Metadata-Version: 2.1
Name: bayesml
Version: 0.1.1
Summary: A library for Bayes statistics, Bayes decision theory, and Bayes machine learning
Home-page: https://yuta-nakahara.github.io/BayesML/
Author: Yuta Nakahara et al.
Author-email: yuta.nakahara@aoni.waseda.jp
License: UNKNOWN
Platform: UNKNOWN
Classifier: Development Status :: 3 - Alpha
Classifier: License :: OSI Approved :: BSD License
Classifier: Intended Audience :: Education
Classifier: Intended Audience :: Science/Research
Classifier: Programming Language :: Python :: 3
Classifier: Programming Language :: Python :: 3.7
Classifier: Programming Language :: Python :: 3.8
Classifier: Programming Language :: Python :: 3.9
Classifier: Programming Language :: Python :: 3.10
Classifier: Topic :: Scientific/Engineering
Requires-Python: ~=3.7
Description-Content-Type: text/markdown
License-File: LICENSE.txt

## Purpose

BayesML is a library designed for promoting research, education, 
and application of machine learning based on Bayesian statistics 
and Bayesian decision theory. 
Through these activities, BayesML aims to contribute to society.

## Characteristics

BayesML has the following characteristics.

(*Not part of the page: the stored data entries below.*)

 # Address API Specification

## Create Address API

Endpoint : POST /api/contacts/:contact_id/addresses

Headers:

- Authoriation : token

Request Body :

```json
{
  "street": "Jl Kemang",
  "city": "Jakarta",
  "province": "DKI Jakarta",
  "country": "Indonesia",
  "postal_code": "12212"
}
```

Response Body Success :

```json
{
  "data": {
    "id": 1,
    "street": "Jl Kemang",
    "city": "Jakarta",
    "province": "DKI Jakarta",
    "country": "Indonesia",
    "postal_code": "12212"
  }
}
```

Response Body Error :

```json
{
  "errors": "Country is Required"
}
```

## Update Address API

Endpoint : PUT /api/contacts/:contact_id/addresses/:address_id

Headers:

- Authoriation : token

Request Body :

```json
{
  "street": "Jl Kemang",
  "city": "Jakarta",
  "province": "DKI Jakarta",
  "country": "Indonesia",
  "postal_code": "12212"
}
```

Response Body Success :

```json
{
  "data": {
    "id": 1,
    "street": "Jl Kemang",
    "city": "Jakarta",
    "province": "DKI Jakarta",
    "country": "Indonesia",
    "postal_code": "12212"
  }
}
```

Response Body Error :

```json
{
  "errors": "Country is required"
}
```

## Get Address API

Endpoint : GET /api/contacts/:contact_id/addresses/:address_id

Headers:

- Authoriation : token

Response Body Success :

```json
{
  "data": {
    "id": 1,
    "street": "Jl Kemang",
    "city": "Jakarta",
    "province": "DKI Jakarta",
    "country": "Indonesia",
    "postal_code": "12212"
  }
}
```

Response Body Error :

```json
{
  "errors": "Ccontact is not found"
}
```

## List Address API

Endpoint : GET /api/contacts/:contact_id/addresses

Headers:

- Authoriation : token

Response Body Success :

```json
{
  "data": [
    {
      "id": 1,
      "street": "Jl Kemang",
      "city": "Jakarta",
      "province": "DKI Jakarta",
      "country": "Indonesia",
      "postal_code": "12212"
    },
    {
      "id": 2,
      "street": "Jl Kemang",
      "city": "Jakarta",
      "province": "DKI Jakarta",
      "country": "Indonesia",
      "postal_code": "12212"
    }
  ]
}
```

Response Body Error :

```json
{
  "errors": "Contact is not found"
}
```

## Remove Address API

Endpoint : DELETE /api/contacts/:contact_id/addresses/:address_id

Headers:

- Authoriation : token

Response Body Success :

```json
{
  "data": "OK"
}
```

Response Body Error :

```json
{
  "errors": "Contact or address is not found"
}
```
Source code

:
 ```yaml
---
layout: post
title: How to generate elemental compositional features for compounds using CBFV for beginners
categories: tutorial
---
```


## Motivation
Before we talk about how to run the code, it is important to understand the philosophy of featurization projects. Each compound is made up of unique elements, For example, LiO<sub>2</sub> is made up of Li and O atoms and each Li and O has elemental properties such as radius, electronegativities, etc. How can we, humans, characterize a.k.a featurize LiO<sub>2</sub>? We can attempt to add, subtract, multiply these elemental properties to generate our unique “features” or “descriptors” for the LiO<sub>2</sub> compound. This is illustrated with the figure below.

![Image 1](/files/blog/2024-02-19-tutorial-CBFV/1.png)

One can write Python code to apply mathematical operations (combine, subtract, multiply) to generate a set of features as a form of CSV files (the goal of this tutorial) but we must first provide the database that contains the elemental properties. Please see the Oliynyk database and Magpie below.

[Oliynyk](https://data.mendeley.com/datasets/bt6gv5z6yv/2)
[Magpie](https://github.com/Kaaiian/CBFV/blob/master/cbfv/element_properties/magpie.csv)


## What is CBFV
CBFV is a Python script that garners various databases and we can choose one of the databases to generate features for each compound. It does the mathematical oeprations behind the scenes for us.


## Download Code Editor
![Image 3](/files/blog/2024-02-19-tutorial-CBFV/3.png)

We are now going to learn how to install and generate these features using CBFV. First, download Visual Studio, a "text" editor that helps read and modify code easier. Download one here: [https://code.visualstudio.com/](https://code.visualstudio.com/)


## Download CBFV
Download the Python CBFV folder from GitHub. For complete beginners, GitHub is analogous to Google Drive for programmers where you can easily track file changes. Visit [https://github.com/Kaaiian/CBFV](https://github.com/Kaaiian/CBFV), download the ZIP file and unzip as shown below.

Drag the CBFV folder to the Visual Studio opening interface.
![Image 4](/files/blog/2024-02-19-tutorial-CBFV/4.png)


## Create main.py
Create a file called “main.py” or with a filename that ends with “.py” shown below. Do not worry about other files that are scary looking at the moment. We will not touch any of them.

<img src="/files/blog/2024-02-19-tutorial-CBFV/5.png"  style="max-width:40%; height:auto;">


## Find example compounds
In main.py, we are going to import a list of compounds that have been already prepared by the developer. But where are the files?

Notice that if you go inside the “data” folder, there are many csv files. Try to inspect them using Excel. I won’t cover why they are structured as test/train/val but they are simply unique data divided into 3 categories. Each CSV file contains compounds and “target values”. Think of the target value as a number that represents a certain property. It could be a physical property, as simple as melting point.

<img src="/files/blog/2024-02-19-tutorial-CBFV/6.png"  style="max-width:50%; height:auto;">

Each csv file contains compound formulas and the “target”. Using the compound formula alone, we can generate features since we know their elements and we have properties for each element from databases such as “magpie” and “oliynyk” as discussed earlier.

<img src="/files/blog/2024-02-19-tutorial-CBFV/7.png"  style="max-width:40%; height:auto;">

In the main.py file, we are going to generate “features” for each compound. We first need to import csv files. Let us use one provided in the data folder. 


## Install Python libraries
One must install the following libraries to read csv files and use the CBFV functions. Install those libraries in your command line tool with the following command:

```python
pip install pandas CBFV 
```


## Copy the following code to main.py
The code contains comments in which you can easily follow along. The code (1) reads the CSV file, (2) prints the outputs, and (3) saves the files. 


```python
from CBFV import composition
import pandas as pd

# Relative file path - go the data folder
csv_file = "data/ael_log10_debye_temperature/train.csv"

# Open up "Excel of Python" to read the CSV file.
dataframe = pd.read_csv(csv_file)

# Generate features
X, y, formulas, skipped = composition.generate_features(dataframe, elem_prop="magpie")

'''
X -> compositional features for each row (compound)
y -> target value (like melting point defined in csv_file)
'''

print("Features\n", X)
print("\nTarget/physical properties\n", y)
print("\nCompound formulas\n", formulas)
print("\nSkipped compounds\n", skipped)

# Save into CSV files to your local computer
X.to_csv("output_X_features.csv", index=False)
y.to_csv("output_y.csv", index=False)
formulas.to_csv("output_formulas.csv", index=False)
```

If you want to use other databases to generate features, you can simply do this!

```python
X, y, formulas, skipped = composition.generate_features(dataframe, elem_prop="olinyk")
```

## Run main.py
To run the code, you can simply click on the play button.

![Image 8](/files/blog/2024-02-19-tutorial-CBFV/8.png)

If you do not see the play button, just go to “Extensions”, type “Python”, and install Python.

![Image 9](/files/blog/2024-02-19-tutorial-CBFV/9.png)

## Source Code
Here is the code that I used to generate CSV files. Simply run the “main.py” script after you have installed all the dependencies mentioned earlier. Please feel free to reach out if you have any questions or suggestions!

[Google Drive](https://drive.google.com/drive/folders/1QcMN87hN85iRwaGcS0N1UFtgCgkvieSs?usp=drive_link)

* The structure of the library reflects the philosophy of 
  Bayesian statistics and Bayesian decision theory: 
  updating the posterior distribution learned from the data 
  and outputting the optimal estimate based on the Bayes criterion.
* Many of our learning algorithms are much faster than general-purpose 
  Bayesian learning algorithms such as MCMC methods because they 
  effectively use the conjugate property of a probabilistic data 
  generative model and a prior distribution. 
  Moreover, they are suitable for online learning.
* All packages have methods to visualize the probabilistic data 
  generative model, generated data from that model, and the posterior 
  distribution learned from the data in 2~3 dimensional space. 
  Thus, you can effectively understand the characteristics of 
  probabilistic data generative models and algorithms through 
  the generation of synthetic data and learning from them.